Ce libre-arbitre de chaque pays a l’avantage d’encourager l’innovation et le développement de nouvelles solutions en évitant de privilégier une technologie particulière. Il incite à une concurrence équitable et réduit le risque de lobbying ou d’avantages compétitifs injustifiés pour certaines industries, tout comme celui de distorsions de marché. En garantissant un cadre réglementaire qui ne crée pas d’avantages artificiels pour certaines technologies au détriment d’autres, les solutions les plus efficaces économiquement sont censées s’imposer en fonction de leurs mérites. Les technologies évoluant rapidement, des lois non spécifiques offrent également une certaine flexibilité et permettent une adaptation à un large éventail de technologies présentes et futures.

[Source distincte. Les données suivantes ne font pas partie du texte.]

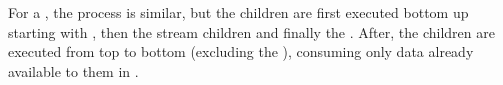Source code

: For a {\splitjoin}, the process is similar, but the children are
first executed bottom up starting with {\joiner}, then the stream
children and finally the {\splitter}. After, the children are
executed from top to bottom (excluding the {\splitter}), consuming
only data already available to them in {\Channels}.

\begin{comment}
Using the sample {\pipeline} from Figure
\ref{fig:hierarchical-schedule}(a), the following are phasing
schedules for {\filters} A, B, C and D:

\begin{displaymath} \small
P_A = \left\{
\begin{array}{c}
T_A = \left\{
\begin{array}{c}
A_{A,0} = \left\{ \{A\}, \left[\begin{array}{c} 1 \\ 1 \\ 3 \end{array}\right]\right\} \\
\end{array}\right\}, \\
I_A = \left\{ \right\},  c_A = \left[ \begin{array}{c} 1 \\ 1 \\
3 \end{array} \right], c^i_B = \left[ \begin{array}{c} 0 \\ 0 \\ 0
\end{array} \right]
\end{array}
\right\}
\end{displaymath}

\begin{displaymath} \small
P_B = \left\{
\begin{array}{c}
T_B = \left\{
\begin{array}{c}
A_{B,0} = \left\{ \{B\}, \left[\begin{array}{c} 3 \\ 2 \\ 3 \end{array}\right]\right\} \\
\end{array}\right\}, \\
I_B = \left\{ A^i_{B,0} = \left\{ \{ \}, \left[\begin{array}{c}1 \\ 0 \\ 0 \end{array}\right]\right\} \right\}, \\
c_B = \left[ \begin{array}{c} 3 \\ 2 \\ 3 \end{array} \right],
c^i_B = \left[ \begin{array}{c} 1 \\ 0 \\ 0
\end{array} \right]
\end{array}
\right\}
\end{displaymath}


\end{comment}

Les véhicules neufs roulant aux carburants synthétiques autorisés après 2035 ?
Mais cette neutralité technologique n’est pas sans critique. Ce principe peut apporter une certaine confusion et un manque de clarté dans la mise en œuvre de certaines politiques publiques. En témoignent, les déclarations d’Ursula von der Leyen, la présidente de la Commission européenne, à propos de la décision de l’UE d’interdire la vente de voitures thermiques neuves en 2035. Dans le but d’apaiser les tensions autour de cette échéance, elle a déclaré qu’elle maintiendra cet objectif, mais que « nous devons avoir une approche neutre du point de vue technologique, dans laquelle les carburants de synthèse auront un rôle à jouer. » Les ventes de véhicules neufs roulant aux carburants synthétiques neutres en carbone devraient donc toujours être autorisées après 2035. Il est vrai que la réglementation européenne n’a jamais mentionné l’interdiction des moteurs thermiques, mais impose aux véhicules neufs de ne plus émettre de CO2.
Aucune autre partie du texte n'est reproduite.